Ministro volta atrás e revoga portarias sobre saúde indígena

Medidas impactavam autonomia administrativa e financeira da Secretaria Especial de Saúde Indígena e dos 34 Distritos Sanitários Especiais Indígenas

André Borges e José Maria Tomazela, O Estado de S. Paulo

26 Outubro 2016 | 19h41

BRASÍLIA - O ministro da Saúde, Ricardo Barros, decidiu revogar nesta quarta-feira (26) duas portarias que impactavam diretamente a autonomia administrativa e financeira da Secretaria Especial de Saúde Indígena (Sesai) e dos 34 Distritos Sanitários Especiais Indígenas (DSEIs) espalhados pelo País.

A decisão ocorreu após uma forte pressão dos indígenas, que realizaram protestos em diversas regiões. Segundo a Articulação dos Povos Indígenas do Brasil (Apib), as portarias 1.907 e 2.141, publicadas ontem e na semana passada, enfraqueciam os serviços de saúde, "negando total prestação de serviço de saúde aos povos indígenas".

Protestos. Nesta terça, mais de 400 índios protestaram em frente ao Ministério da Saúde, em Brasília. Houve protestos em Amapá, Amazonas, Mato Grosso, Pará, Rondônia, Roraima e Santa Catarina, com bloqueios de rodovias e ocupações nas sedes dos DSEIs. 
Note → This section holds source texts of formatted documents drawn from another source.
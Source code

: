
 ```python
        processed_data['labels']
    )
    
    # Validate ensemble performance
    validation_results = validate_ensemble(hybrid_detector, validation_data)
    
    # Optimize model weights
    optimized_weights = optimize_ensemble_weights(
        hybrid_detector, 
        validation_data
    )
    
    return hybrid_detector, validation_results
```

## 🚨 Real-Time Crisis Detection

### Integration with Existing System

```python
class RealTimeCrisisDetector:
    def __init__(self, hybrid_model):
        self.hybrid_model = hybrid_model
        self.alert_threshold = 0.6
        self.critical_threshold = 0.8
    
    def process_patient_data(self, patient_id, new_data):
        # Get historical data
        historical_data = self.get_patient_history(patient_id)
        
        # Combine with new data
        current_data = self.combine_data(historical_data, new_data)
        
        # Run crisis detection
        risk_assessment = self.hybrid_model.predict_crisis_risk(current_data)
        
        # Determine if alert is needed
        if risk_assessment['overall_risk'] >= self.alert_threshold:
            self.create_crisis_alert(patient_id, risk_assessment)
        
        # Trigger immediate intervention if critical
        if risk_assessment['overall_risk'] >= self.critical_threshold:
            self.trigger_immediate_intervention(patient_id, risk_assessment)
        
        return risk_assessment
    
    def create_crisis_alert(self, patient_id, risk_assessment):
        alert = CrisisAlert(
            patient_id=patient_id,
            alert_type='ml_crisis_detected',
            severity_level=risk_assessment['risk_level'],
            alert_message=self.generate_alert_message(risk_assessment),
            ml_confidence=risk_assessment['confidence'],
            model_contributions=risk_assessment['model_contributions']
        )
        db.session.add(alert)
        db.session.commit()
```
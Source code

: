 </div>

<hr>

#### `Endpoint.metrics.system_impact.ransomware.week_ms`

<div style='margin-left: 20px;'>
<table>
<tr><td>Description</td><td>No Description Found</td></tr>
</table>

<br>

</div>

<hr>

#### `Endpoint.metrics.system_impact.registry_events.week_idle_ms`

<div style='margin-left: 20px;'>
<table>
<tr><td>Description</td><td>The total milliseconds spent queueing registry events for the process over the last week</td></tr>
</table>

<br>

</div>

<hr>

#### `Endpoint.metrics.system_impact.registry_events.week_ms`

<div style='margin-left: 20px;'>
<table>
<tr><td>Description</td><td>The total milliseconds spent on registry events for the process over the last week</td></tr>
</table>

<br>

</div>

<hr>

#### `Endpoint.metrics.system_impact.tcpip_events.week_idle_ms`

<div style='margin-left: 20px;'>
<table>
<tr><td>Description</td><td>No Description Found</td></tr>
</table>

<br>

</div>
Em Bauru, cerca de 40 índios da etnias terena e guarani fizeram um protesto, nesta quarta-feira, 26, contra a portaria do governo federal que reduz a autonomia orçamentária da Sesai, em Bauru, interior de São Paulo. 

Os indígenas se posicionaram em frente ao prédio do Polo Base da Saúde Indígena de Bauru com cartazes de protesto. Eles chegaram a interditar a Avenida Duque de Caxias durante a manifestação, que durou cerca de uma hora. A Polícia Militar acompanhou o protesto. Os indígenas eram provenientes da Terra Indígena Araribá, em Avaí, cidade da região. 

A previsão é de que a revogação das duas portarias seja publicada no Diário Oficial nesta quinta-feira, 27.